** Task statement **
Please set down the listing exactly, from the first line to the last.

** The data **
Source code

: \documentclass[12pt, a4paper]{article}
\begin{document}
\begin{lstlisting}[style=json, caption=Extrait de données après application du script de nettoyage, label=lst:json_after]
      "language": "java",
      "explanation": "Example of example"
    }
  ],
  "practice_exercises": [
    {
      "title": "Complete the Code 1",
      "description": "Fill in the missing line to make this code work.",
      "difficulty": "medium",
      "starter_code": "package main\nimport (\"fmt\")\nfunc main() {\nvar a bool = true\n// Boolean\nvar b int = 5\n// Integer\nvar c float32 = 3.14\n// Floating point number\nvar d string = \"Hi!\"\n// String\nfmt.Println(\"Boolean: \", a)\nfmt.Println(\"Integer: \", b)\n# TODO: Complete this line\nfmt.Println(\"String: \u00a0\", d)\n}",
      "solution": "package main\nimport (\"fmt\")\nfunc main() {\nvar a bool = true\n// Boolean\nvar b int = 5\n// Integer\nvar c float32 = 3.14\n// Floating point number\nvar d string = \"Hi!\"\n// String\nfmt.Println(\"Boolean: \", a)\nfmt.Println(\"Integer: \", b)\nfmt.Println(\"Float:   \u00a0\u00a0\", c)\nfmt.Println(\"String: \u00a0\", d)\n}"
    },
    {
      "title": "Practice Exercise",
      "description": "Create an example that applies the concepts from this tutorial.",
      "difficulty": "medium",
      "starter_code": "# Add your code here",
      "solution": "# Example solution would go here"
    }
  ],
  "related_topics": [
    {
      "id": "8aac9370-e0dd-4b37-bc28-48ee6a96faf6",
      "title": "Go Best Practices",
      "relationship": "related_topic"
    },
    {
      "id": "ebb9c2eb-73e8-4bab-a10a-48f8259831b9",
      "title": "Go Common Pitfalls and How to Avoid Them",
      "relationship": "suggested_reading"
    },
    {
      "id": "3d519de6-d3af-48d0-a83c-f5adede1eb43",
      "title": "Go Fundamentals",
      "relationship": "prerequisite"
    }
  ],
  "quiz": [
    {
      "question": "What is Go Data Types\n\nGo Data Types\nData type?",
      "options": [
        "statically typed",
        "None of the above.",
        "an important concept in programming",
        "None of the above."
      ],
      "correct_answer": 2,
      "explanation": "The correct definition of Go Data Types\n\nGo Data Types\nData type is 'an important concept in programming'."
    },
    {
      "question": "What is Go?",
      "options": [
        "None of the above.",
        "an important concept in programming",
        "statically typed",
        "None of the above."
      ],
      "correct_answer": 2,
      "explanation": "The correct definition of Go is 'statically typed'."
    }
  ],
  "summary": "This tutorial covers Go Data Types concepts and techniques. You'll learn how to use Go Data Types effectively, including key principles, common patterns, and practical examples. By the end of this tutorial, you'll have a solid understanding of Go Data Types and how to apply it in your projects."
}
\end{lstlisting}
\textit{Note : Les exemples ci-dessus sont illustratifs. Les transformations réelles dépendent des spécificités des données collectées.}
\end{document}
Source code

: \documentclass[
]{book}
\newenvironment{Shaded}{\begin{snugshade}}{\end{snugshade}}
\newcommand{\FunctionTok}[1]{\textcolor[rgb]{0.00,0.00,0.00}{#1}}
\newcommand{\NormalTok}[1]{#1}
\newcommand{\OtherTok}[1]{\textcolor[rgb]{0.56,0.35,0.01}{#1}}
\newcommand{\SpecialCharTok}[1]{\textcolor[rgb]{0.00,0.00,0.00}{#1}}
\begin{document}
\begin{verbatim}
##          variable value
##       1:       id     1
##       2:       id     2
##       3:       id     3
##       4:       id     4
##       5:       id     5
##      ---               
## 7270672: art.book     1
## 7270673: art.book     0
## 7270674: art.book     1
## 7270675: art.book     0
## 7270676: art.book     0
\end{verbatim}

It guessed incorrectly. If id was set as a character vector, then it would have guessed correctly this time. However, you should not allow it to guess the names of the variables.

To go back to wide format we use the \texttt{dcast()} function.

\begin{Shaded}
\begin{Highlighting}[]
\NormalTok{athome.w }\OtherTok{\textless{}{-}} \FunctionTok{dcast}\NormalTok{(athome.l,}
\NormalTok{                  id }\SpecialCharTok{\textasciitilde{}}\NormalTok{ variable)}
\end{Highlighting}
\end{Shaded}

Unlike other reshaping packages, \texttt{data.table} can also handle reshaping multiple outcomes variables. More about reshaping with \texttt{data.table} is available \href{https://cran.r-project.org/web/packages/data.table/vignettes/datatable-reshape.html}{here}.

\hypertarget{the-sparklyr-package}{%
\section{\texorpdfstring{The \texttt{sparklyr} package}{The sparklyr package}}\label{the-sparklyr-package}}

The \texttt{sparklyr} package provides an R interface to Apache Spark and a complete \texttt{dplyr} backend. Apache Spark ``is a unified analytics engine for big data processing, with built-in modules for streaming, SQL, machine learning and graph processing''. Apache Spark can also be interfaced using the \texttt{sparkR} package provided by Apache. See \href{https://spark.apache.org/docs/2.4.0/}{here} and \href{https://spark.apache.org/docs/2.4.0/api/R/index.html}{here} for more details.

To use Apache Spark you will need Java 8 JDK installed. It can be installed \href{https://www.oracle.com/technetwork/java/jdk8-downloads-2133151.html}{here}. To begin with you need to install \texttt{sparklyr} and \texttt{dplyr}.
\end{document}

** Task solution **
Source code

: \documentclass[12pt, a4paper]{article}
\begin{document}
\begin{lstlisting}[style=json, caption=Extrait de données après application du script de nettoyage, label=lst:json_after]
      "language": "java",
      "explanation": "Example of example"
    }
  ],
  "practice_exercises": [
    {
      "title": "Complete the Code 1",
      "description": "Fill in the missing line to make this code work.",
      "difficulty": "medium",
      "starter_code": "package main\nimport (\"fmt\")\nfunc main() {\nvar a bool = true\n// Boolean\nvar b int = 5\n// Integer\nvar c float32 = 3.14\n// Floating point number\nvar d string = \"Hi!\"\n// String\nfmt.Println(\"Boolean: \", a)\nfmt.Println(\"Integer: \", b)\n# TODO: Complete this line\nfmt.Println(\"String: \u00a0\", d)\n}",
      "solution": "package main\nimport (\"fmt\")\nfunc main() {\nvar a bool = true\n// Boolean\nvar b int = 5\n// Integer\nvar c float32 = 3.14\n// Floating point number\nvar d string = \"Hi!\"\n// String\nfmt.Println(\"Boolean: \", a)\nfmt.Println(\"Integer: \", b)\nfmt.Println(\"Float:   \u00a0\u00a0\", c)\nfmt.Println(\"String: \u00a0\", d)\n}"
    },
    {
      "title": "Practice Exercise",
      "description": "Create an example that applies the concepts from this tutorial.",
      "difficulty": "medium",
      "starter_code": "# Add your code here",
      "solution": "# Example solution would go here"
    }
  ],
  "related_topics": [
    {
      "id": "8aac9370-e0dd-4b37-bc28-48ee6a96faf6",
      "title": "Go Best Practices",
      "relationship": "related_topic"
    },
    {
      "id": "ebb9c2eb-73e8-4bab-a10a-48f8259831b9",
      "title": "Go Common Pitfalls and How to Avoid Them",
      "relationship": "suggested_reading"
    },
    {
      "id": "3d519de6-d3af-48d0-a83c-f5adede1eb43",
      "title": "Go Fundamentals",
      "relationship": "prerequisite"
    }
  ],
  "quiz": [
    {
      "question": "What is Go Data Types\n\nGo Data Types\nData type?",
      "options": [
        "statically typed",
        "None of the above.",
        "an important concept in programming",
        "None of the above."
      ],
      "correct_answer": 2,
      "explanation": "The correct definition of Go Data Types\n\nGo Data Types\nData type is 'an important concept in programming'."
    },
    {
      "question": "What is Go?",
      "options": [
        "None of the above.",
        "an important concept in programming",
        "statically typed",
        "None of the above."
      ],
      "correct_answer": 2,
      "explanation": "The correct definition of Go is 'statically typed'."
    }
  ],
  "summary": "This tutorial covers Go Data Types concepts and techniques. You'll learn how to use Go Data Types effectively, including key principles, common patterns, and practical examples. By the end of this tutorial, you'll have a solid understanding of Go Data Types and how to apply it in your projects."
}
\end{lstlisting}
\textit{Note : Les exemples ci-dessus sont illustratifs. Les transformations réelles dépendent des spécificités des données collectées.}
\end{document}
Source code

: \documentclass[
]{book}
\newenvironment{Shaded}{\begin{snugshade}}{\end{snugshade}}
\newcommand{\FunctionTok}[1]{\textcolor[rgb]{0.00,0.00,0.00}{#1}}
\newcommand{\NormalTok}[1]{#1}
\newcommand{\OtherTok}[1]{\textcolor[rgb]{0.56,0.35,0.01}{#1}}
\newcommand{\SpecialCharTok}[1]{\textcolor[rgb]{0.00,0.00,0.00}{#1}}
\begin{document}
\begin{verbatim}
##          variable value
##       1:       id     1
##       2:       id     2
##       3:       id     3
##       4:       id     4
##       5:       id     5
##      ---               
## 7270672: art.book     1
## 7270673: art.book     0
## 7270674: art.book     1
## 7270675: art.book     0
## 7270676: art.book     0
\end{verbatim}

It guessed incorrectly. If id was set as a character vector, then it would have guessed correctly this time. However, you should not allow it to guess the names of the variables.

To go back to wide format we use the \texttt{dcast()} function.

\begin{Shaded}
\begin{Highlighting}[]
\NormalTok{athome.w }\OtherTok{\textless{}{-}} \FunctionTok{dcast}\NormalTok{(athome.l,}
\NormalTok{                  id }\SpecialCharTok{\textasciitilde{}}\NormalTok{ variable)}
\end{Highlighting}
\end{Shaded}

Unlike other reshaping packages, \texttt{data.table} can also handle reshaping multiple outcomes variables. More about reshaping with \texttt{data.table} is available \href{https://cran.r-project.org/web/packages/data.table/vignettes/datatable-reshape.html}{here}.

\hypertarget{the-sparklyr-package}{%
\section{\texorpdfstring{The \texttt{sparklyr} package}{The sparklyr package}}\label{the-sparklyr-package}}

The \texttt{sparklyr} package provides an R interface to Apache Spark and a complete \texttt{dplyr} backend. Apache Spark ``is a unified analytics engine for big data processing, with built-in modules for streaming, SQL, machine learning and graph processing''. Apache Spark can also be interfaced using the \texttt{sparkR} package provided by Apache. See \href{https://spark.apache.org/docs/2.4.0/}{here} and \href{https://spark.apache.org/docs/2.4.0/api/R/index.html}{here} for more details.

To use Apache Spark you will need Java 8 JDK installed. It can be installed \href{https://www.oracle.com/technetwork/java/jdk8-downloads-2133151.html}{here}. To begin with you need to install \texttt{sparklyr} and \texttt{dplyr}.
\end{document}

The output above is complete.